How one construction company maintains robust health and safety measures by putting it on the agenda at every board meeting.
The UK’s health and safety (H&S) landscape has been redrawn by new guidelines.
Company directors who breach H&S laws could soon face much bigger fines and tougher prison sentences, due to the Sentencing Council’s definitive sentencing guidelines.
The guidelines will to apply to H&S and corporate manslaughter prosecutions from early 2016, if not before, and are expected to be retrospective.
Word from the top
Good health and safety (H&S) management starts at the top of an organisation, says David Brierley, Health & Safety Manager, Wingate Building Services. H&S management is on the agenda at every board meeting, at which the board reviews a report on H&S prepared by Brierley.

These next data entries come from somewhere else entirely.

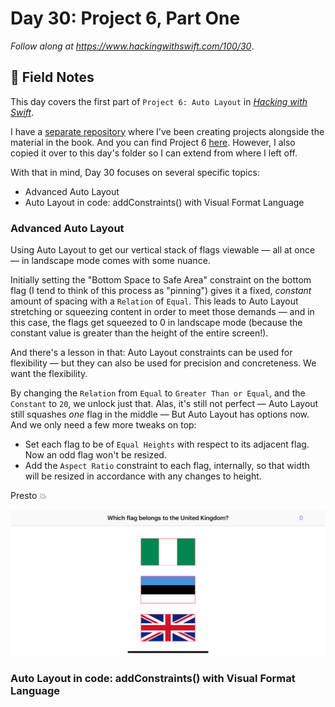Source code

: # Day 30: Project 6, Part One

_Follow along at https://www.hackingwithswift.com/100/30_.


## 📒 Field Notes

This day covers the first part of `Project 6: Auto Layout` in _[Hacking with Swift](https://www.hackingwithswift.com/read/6)_.

I have a [separate repository](https://github.com/CypherPoet/book--hacking-with-swift) where I've been creating projects alongside the material in the book. And you can find Project 6 [here](https://github.com/CypherPoet/book--hacking-with-swift/tree/master/06-auto-layout). However, I also copied it over to this day's folder so I can extend from where I left off.

With that in mind, Day 30 focuses on several specific topics:

- Advanced Auto Layout
- Auto Layout in code: addConstraints() with Visual Format Language


### Advanced Auto Layout

Using Auto Layout to get our vertical stack of flags viewable &mdash; all at once &mdash; in landscape mode comes with some nuance.

Initially setting the "Bottom Space to Safe Area" constraint on the bottom flag (I tend to think of this process as "pinning") gives it a fixed, _constant_ amount of spacing with a `Relation` of `Equal`. This leads to Auto Layout stretching or squeezing content in order to meet those demands &mdash; and in this case, the flags get squeezed to 0 in landscape mode (because the constant value is greater than the height of the entire screen!).

And there's a lesson in that: Auto Layout constraints can be used for flexibility &mdash; but they can also be used for precision and concreteness. We want the flexibility.

By changing the `Relation` from `Equal` to `Greater Than or Equal`, and the `Constant` to `20`, we unlock just that. Alas, it's still not perfect &mdash; Auto Layout still squashes _one_ flag in the middle &mdash; But Auto Layout has options now. And we only need a few more tweaks on top:

- Set each flag to be of `Equal Heights` with respect to its adjacent flag. Now an odd flag won't be resized.
- Add the `Aspect Ratio` constraint to each flag, internally, so that width will be resized in accordance with any changes to height.

Presto 💥

![Auto Layout Landscape](./auto-layout-landscape.png)




### Auto Layout in code: addConstraints() with Visual Format Language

One board member has specific responsibility for H&S – Brierley’s top-level ‘H&S champion’ – although H&S issues are discussed by the entire board.
For example, the board recently discussed and approved investing in new drop-down roof racks, which remove the working at height risks to employees when loading/removing ladders, etc. from the roof of company vans.
A step ahead
Managing H&S risk is clearly a priority for a construction company, but Wingate also sees it as a competitive advantage, explains Brierley.
“We see it as a natural fit with sales – the same board member is responsible for both functions.
“If we show that we have robust H&S, it helps to win contracts. We actively sell our services on our H&S record.”
As a family run business, the managing director and majority of board members have first-hand experience of working onsite and know the importance of H&S.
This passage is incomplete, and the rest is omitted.